**Goal of the exercise**
The answer must be every line of the records below that holds the word "Verification".

Collected data
★ ★ ★ ★ ★ ★ ★

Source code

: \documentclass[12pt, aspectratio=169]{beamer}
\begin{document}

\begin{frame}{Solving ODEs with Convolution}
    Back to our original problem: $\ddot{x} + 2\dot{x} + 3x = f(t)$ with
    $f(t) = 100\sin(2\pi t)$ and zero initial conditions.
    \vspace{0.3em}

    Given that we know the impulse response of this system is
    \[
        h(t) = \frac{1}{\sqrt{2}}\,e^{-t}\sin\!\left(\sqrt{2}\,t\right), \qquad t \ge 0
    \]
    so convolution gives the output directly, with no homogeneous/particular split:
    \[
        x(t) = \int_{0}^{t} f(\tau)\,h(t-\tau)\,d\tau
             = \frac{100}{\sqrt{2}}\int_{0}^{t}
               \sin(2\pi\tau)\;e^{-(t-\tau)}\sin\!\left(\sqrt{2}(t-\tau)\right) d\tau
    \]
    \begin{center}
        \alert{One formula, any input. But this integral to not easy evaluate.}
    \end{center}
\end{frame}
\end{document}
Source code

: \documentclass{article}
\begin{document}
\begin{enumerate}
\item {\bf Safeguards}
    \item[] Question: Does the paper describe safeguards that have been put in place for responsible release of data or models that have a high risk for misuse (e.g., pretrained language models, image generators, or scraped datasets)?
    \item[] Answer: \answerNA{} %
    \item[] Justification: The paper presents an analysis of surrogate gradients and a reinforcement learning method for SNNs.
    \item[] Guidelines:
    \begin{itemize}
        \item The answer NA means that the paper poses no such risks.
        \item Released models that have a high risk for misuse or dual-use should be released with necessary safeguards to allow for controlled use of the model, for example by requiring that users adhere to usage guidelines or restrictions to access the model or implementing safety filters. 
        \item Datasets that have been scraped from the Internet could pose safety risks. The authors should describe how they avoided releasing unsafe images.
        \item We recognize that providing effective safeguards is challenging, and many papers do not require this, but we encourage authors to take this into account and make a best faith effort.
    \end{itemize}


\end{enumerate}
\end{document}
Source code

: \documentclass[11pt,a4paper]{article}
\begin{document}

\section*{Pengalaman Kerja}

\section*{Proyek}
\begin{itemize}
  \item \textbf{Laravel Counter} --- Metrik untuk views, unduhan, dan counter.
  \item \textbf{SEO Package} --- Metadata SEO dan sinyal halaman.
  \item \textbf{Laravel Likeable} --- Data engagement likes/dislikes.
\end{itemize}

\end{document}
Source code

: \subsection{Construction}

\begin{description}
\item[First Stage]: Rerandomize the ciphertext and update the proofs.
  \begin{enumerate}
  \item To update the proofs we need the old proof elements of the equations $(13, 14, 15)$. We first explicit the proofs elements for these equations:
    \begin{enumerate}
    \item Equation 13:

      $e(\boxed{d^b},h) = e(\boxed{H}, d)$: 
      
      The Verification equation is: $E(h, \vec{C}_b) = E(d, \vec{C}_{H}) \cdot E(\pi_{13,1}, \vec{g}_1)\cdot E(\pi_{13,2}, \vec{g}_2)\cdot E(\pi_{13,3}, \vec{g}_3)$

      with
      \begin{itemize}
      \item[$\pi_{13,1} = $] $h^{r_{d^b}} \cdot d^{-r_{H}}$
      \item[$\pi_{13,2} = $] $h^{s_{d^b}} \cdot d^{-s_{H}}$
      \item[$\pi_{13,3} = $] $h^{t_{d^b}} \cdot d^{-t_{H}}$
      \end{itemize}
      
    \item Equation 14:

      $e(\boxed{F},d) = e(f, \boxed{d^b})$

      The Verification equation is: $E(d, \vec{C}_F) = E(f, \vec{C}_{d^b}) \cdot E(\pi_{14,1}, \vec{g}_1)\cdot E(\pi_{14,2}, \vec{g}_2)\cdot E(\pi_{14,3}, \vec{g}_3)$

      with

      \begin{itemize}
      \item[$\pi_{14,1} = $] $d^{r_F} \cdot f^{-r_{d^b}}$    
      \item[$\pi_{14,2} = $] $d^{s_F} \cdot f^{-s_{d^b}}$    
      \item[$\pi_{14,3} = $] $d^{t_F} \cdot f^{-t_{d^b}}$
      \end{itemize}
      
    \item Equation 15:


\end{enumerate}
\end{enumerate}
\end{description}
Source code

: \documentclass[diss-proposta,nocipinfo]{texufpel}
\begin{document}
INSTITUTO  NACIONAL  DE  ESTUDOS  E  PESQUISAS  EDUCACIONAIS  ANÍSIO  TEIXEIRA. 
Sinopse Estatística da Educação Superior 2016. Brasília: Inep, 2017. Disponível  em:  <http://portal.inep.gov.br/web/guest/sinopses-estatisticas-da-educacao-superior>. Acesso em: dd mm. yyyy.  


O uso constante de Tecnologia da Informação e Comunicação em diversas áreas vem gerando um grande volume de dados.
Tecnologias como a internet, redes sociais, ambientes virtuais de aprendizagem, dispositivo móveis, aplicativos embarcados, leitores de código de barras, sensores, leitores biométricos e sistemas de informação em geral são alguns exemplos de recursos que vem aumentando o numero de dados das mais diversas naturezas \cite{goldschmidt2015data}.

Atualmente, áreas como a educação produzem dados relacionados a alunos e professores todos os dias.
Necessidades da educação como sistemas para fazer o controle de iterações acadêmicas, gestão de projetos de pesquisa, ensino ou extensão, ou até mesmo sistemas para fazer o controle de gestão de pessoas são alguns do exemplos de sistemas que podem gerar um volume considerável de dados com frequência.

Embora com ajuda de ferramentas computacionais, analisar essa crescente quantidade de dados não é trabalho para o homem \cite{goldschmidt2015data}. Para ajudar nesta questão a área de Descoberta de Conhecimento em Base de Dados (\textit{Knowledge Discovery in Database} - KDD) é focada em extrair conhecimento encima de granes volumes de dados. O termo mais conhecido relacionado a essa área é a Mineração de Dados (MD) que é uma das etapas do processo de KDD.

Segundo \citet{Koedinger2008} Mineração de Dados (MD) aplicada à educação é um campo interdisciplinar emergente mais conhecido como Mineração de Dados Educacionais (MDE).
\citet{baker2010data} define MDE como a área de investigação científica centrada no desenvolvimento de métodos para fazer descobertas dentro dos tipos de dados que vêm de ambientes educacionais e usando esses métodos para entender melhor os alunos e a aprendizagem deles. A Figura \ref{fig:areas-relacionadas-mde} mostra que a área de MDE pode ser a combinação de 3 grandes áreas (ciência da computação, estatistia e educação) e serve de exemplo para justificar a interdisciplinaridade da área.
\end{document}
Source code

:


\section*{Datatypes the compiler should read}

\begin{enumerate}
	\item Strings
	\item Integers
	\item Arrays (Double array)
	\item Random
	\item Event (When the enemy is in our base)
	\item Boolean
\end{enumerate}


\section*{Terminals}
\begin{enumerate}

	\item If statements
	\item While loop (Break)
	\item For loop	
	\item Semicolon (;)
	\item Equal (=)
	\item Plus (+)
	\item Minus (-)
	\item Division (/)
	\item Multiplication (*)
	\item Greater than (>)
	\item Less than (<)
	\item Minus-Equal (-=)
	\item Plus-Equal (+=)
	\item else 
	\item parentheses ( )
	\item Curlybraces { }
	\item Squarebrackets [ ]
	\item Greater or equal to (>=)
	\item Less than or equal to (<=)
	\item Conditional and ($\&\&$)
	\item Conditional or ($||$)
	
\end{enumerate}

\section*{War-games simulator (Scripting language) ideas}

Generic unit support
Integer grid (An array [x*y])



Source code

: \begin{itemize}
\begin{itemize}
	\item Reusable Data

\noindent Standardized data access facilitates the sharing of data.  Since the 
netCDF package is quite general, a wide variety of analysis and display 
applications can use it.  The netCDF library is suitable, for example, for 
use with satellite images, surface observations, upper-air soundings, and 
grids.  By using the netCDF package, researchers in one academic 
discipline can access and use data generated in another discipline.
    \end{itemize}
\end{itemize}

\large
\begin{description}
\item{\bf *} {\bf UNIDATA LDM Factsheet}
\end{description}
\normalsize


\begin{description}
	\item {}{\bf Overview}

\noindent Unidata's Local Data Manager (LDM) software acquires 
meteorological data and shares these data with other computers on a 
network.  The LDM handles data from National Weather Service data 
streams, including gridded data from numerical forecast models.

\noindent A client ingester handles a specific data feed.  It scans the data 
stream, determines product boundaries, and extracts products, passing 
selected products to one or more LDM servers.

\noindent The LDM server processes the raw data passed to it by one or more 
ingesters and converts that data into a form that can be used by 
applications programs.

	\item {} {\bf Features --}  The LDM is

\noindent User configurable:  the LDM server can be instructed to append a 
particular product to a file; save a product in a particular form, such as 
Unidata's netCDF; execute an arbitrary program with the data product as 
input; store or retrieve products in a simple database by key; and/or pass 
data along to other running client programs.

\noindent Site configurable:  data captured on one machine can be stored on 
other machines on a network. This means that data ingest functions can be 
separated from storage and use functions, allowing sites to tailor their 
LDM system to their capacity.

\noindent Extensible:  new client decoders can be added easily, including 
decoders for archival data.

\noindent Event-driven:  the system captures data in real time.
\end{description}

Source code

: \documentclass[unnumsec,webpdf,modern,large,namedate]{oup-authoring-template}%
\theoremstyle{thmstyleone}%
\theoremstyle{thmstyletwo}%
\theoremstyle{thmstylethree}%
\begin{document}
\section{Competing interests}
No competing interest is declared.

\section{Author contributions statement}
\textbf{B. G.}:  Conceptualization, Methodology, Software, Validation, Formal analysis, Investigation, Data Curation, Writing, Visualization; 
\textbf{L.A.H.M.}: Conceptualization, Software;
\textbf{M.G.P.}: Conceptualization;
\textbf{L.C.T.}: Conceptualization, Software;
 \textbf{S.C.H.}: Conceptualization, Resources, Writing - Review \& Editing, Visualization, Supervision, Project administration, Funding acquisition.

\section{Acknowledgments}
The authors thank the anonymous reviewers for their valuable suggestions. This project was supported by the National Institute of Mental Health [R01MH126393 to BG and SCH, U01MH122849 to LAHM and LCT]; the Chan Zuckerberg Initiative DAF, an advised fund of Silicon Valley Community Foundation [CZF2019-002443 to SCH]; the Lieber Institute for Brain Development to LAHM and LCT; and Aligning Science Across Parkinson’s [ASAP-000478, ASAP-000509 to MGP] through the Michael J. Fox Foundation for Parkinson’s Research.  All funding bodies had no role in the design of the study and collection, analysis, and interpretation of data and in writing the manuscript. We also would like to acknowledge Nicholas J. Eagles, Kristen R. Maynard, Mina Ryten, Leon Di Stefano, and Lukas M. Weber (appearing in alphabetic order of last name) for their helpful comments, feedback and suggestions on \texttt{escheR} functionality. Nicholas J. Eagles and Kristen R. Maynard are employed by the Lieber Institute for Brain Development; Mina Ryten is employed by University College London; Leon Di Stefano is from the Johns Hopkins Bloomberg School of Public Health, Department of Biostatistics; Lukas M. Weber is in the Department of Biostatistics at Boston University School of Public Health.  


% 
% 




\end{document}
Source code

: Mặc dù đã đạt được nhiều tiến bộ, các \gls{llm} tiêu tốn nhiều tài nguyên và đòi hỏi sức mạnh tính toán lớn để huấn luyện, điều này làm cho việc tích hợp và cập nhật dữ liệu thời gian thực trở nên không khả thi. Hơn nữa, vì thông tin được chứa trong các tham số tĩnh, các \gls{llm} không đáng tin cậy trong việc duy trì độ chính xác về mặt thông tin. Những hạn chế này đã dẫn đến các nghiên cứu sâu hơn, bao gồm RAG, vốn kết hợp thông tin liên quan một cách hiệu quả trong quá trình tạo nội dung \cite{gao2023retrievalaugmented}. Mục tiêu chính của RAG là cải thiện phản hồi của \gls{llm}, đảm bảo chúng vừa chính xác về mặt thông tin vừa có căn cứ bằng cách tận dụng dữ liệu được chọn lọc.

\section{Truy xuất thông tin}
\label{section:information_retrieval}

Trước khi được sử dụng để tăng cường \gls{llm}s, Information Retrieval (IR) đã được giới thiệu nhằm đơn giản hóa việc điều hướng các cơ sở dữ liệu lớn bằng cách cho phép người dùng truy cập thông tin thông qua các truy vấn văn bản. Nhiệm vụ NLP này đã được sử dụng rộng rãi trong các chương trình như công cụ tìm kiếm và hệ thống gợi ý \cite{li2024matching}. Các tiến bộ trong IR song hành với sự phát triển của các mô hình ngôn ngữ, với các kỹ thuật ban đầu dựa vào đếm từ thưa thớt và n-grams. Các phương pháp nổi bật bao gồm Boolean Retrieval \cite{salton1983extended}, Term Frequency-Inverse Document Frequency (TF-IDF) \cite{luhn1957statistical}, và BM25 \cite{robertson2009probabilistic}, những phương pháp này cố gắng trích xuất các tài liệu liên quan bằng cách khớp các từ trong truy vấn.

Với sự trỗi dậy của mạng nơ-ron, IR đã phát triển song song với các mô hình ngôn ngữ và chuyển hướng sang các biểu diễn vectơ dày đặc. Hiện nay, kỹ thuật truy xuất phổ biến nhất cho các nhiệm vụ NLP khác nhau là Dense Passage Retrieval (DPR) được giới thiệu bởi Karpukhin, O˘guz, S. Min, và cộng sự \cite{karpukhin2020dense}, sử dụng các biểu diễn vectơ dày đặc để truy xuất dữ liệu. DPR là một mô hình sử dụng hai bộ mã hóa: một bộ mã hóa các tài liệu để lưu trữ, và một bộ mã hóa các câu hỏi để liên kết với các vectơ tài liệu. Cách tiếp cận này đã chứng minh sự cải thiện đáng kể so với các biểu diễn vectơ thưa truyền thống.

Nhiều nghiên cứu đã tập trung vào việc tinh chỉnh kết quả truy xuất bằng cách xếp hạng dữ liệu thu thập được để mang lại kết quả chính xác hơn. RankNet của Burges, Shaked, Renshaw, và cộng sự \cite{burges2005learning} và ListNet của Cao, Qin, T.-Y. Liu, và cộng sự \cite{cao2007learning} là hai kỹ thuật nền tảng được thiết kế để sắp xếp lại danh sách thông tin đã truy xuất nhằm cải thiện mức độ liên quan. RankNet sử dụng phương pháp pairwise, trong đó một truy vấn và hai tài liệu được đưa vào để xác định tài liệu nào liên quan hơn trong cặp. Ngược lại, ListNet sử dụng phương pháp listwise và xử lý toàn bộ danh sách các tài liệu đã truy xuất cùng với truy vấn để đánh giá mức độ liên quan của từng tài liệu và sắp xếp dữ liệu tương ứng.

★ ★ ★ ★ ★ ★ ★

**Final answer**
      The Verification equation is: $E(h, \vec{C}_b) = E(d, \vec{C}_{H}) \cdot E(\pi_{13,1}, \vec{g}_1)\cdot E(\pi_{13,2}, \vec{g}_2)\cdot E(\pi_{13,3}, \vec{g}_3)$
      The Verification equation is: $E(d, \vec{C}_F) = E(f, \vec{C}_{d^b}) \cdot E(\pi_{14,1}, \vec{g}_1)\cdot E(\pi_{14,2}, \vec{g}_2)\cdot E(\pi_{14,3}, \vec{g}_3)$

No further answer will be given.